Graphicast is a company that has invested heavily in production scheduling methodologies throughout the years, and has used each advancement in manufacturing scheduling to create improvements for themselves. Their early investment in finite scheduling in 1999 gave them a much better handle on the schedule, however one of the downsides according to Val was that:

A particular part was assigned to a particular machine and to a particular person and if anything disrupted that schedule everything was thrown out of whack. If we ran the scheduler again it would move a part from one machine to another…well, we’re not going to tear something down and move it, so all of a sudden everything was out of control. We were spending a lot of time with the schedule and it wasn’t giving us the best results or what we needed.”

Too Much Good Fortune?

In 2008 Graphicast moved from finite scheduling to a Drum-Buffer-Rope (DBR) style of system based upon the Theory of Contraints (TOC). This new methodology helped bring their lead times from 16 weeks to 8 weeks, cutting them in half.

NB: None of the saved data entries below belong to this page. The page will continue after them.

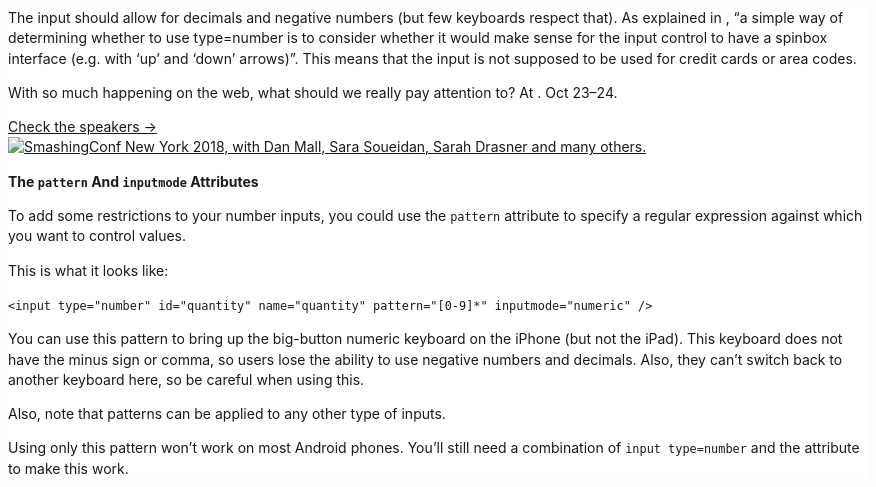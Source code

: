 
<p>The input should allow for decimals and negative numbers (but few keyboards respect that). As explained in , &ldquo;a simple way of determining whether to use type=number is to consider whether it would make sense for the input control to have a spinbox interface (e.g. with ‘up’ and ‘down’ arrows)&rdquo;. This means that the input is not supposed to be used for credit cards or area codes.</p>



<aside class="product-panel product-panel__tilted product-panel--book" data-audience="non-subscriber">
    <div class="container product-panel--book__container">
      <div class="panel__description panel__description--book">
    <p>With so much happening on the web, what should we really pay attention to? At . Oct <span class="small-caps">23–24</span>.</p>
      <a href="http://smashed.by/confpanelspeakers" class="btn btn--green btn--large">
        Check the speakers&nbsp;→
      </a>
      </div>
      <div class="panel__image panel__image--book">
        <a href="http://smashed.by/confpanelspeakers" class="books__book__image">
        <div class="books__book__img">
          <img src="https://res.cloudinary.com/indysigner/image/upload/v1529498640/sarah-drasner-opt_kaxhos.png" alt="SmashingConf New York 2018, with Dan Mall, Sara Soueidan, Sarah Drasner and many others." width="310" height="400">
        </div>
      </a>
      </div>
    </div>
  </aside>




<p><strong>The <code>pattern</code> And <code>inputmode</code> Attributes</strong></p>

<p>To add some restrictions to your number inputs, you could use the <code>pattern</code> attribute to specify a regular expression against which you want to control values.</p>

<p>This is what it looks like:</p>

<pre class="break-out"><code class="language-html">&lt;input type="number" id="quantity" name="quantity" pattern="[0-9]*" inputmode="numeric" /&gt;</code></pre>

<p>You can use this pattern to bring up the big-button numeric keyboard on the iPhone (but not the iPad). This keyboard does not have the minus sign or comma, so users lose the ability to use negative numbers and decimals. Also, they can’t switch back to another keyboard here, so be careful when using this.</p>

<p>Also, note that patterns can be applied to any other type of inputs.</p>

<p>Using only this pattern won’t work on most Android phones. You’ll still need a combination of <code>input type=number</code> and the attribute to make this work.</p>











<figure class="article__image break-out">
	<a href="https://cloud.netlifyusercontent.com/assets/344dbf88-fdf9-42bb-adb4-46f01eedd629/aab3d5e8-dbb3-42b4-b1e4-8e9c81077231/making-mobile-form-experience-better-38-input-numeric.png">
		<img
			srcset="https://res.cloudinary.com/indysigner/image/fetch/f_auto,q_auto/w_400/https://cloud.netlifyusercontent.com/assets/344dbf88-fdf9-42bb-adb4-46f01eedd629/aab3d5e8-dbb3-42b4-b1e4-8e9c81077231/making-mobile-form-experience-better-38-input-numeric.png 400w,
			        https://res.cloudinary.com/indysigner/image/fetch/f_auto,q_auto/w_800/https://cloud.netlifyusercontent.com/assets/344dbf88-fdf9-42bb-adb4-46f01eedd629/aab3d5e8-dbb3-42b4-b1e4-8e9c81077231/making-mobile-form-experience-better-38-input-numeric.png 800w,
			        https://res.cloudinary.com/indysigner/image/fetch/f_auto,q_auto/w_1200/https://cloud.netlifyusercontent.com/assets/344dbf88-fdf9-42bb-adb4-46f01eedd629/aab3d5e8-dbb3-42b4-b1e4-8e9c81077231/making-mobile-form-experience-better-38-input-numeric.png 1200w,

Val and his team were happy with the results and used the system effectively until January of 2017 – when good fortune struck.

Beginning in January and continuing month-over-month Graphicast received a disruptive amount of orders.

“Receiving that amount of orders is great, except they weren’t blanket orders for delivery over the course of the year, they were ‘I’m ordering in January and I want it shipped the end of February’”.

Val and his team tried all the usual remedies to boost capacity – overtime, adding resources, etc… but their good fortune kept coming and they knew they were in big trouble.

We Needed Help – Enter Protected Flow Manufacturing

In March of 2017 is when Val became aware of Protected Flow Manufacturing (PFM). PFM seamlessly integrated with their current ERP system and in just a matter of days they could see the results.

“We knew it was going to take time because we had more orders than we had capacity, so we were going to be shipping late, but we went from four weeks late, to three weeks late, to two weeks late to where we were only going to be a day late, or two days late on this job but on time for that job.”

All Caught Up!

Val and his team could see the progress being made reducing the backlog with PFM every day. Customers weren’t happy with late deliveries, but they were satisfied in knowing that their order would ship on a specific day and that Graphicast was confident they could deliver.

“It was a very painful experience. Not that we didn’t love having the orders, we just didn’t love having them all at once”.